El informe del Banco Central de Honduras (BCH) establece que la caída registrada a febrero continúa reflejando los efectos negativos de la pandemia COVID-19 y los daños ocasionados por las tormentas tropicales de noviembre de 2020, afectando la evolución de la mayoría de las actividades económicas.

Como sector más afectado sigue la Agricultura, Ganadería, Silvicultura y Pesca que reflejó una contracción de 11.5 por ciento a febrero (-3.5% en el mismo período del año anterior), resultado de las secuelas que dejaron las tormentas tropicales en los cultivos agrícolas de melones y sandías, caña de azúcar, cultivo de palma africana; banano, granos básicos y café; provocando pérdidas y retrasos en la cosecha, así como deslaves en fincas que iniciaban el proceso productivo.

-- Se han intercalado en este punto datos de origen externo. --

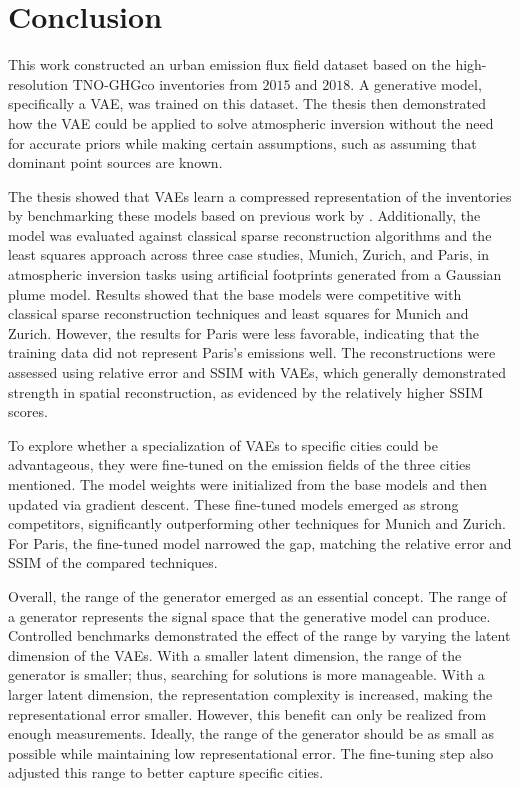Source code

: 
\chapter{Conclusion}\label{chapter:conclusion}
This work constructed an urban emission flux field dataset based on the high-resolution TNO-GHGco inventories from $2015$ and $2018$.
A generative model, specifically a \gls{VAE}, was trained on this dataset.
The thesis then demonstrated how the \gls{VAE} could be applied to solve atmospheric inversion without the need for accurate priors while making certain assumptions, such as assuming that dominant point sources are known.

The thesis showed that \gls{VAE}s learn a compressed representation of the inventories by benchmarking these models based on previous work by \textcite{CSUsingAI}.
Additionally, the model was evaluated against classical sparse reconstruction algorithms and the least squares approach across three case studies, Munich, Zurich, and Paris, in atmospheric inversion tasks using artificial footprints generated from a Gaussian plume model.
Results showed that the base models were competitive with classical sparse reconstruction techniques and least squares for Munich and Zurich.
However, the results for Paris were less favorable, indicating that the training data did not represent Paris's emissions well.
The reconstructions were assessed using relative error and \gls{SSIM} with \gls{VAE}s, which generally demonstrated strength in spatial reconstruction, as evidenced by the relatively higher \gls{SSIM} scores.

To explore whether a specialization of \gls{VAE}s to specific cities could be advantageous, they were fine-tuned on the emission fields of the three cities mentioned.
The model weights were initialized from the base models and then updated via gradient descent.
These fine-tuned models emerged as strong competitors, significantly outperforming other techniques for Munich and Zurich.
For Paris, the fine-tuned model narrowed the gap, matching the relative error and \gls{SSIM} of the compared techniques.

Overall, the range of the generator emerged as an essential concept. The range of a generator represents the signal space that the generative model can produce.
Controlled benchmarks demonstrated the effect of the range by varying the latent dimension of the \gls{VAE}s.
With a smaller latent dimension, the range of the generator is smaller; thus, searching for solutions is more manageable.
With a larger latent dimension, the representation complexity is increased, making the representational error smaller.
However, this benefit can only be realized from enough measurements.
Ideally, the range of the generator should be as small as possible while maintaining low representational error.
The fine-tuning step also adjusted this range to better capture specific cities.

La actividad de pesca observó menores volúmenes producidos, ante la baja en la extracción de camarón y langosta, cría de peces y el cultivo de camarón; este último, debido a que, en febrero de 2020, registró una alta producción dado al retraso en el crecimiento de la larva en meses anteriores, contrario a lo ocurrido en el período actual.

Mientras, la Industria Manufacturera presentó variación negativa de 6.5 por ciento (crecimiento de 5.4% en el mismo período del año anterior), principalmente por la reducción en la fabricación de Alimentos, Bebidas y Tabaco; Productos Textiles y Prendas de Vestir; y en menor medida los Productos de Papel e Imprentas Editoras; y Sustancias, Productos Químicos y Plásticos.

De igual forma, los servicios de Transporte y Almacenamiento cayeron en 21.4 por ciento (incremento de 3.8% a febrero de 2020), ante la disminución en el flujo de pasajeros en vías terrestres, por las limitaciones en la capacidad y horarios de circulación de las unidades, impuestas por las autoridades sanitarias con el fin de evitar la propagación del COVID-19.

El transporte de carga de mercancías -terrestre y marítima- resultó afectado por la menor movilización de bienes agrícolas, industriales e importados (productos derivados del petróleo). Se suma, una caída en el uso de almacenamiento de mercancías para consumo nacional e internacional relacionado al menor dinamismo de la actividad económica.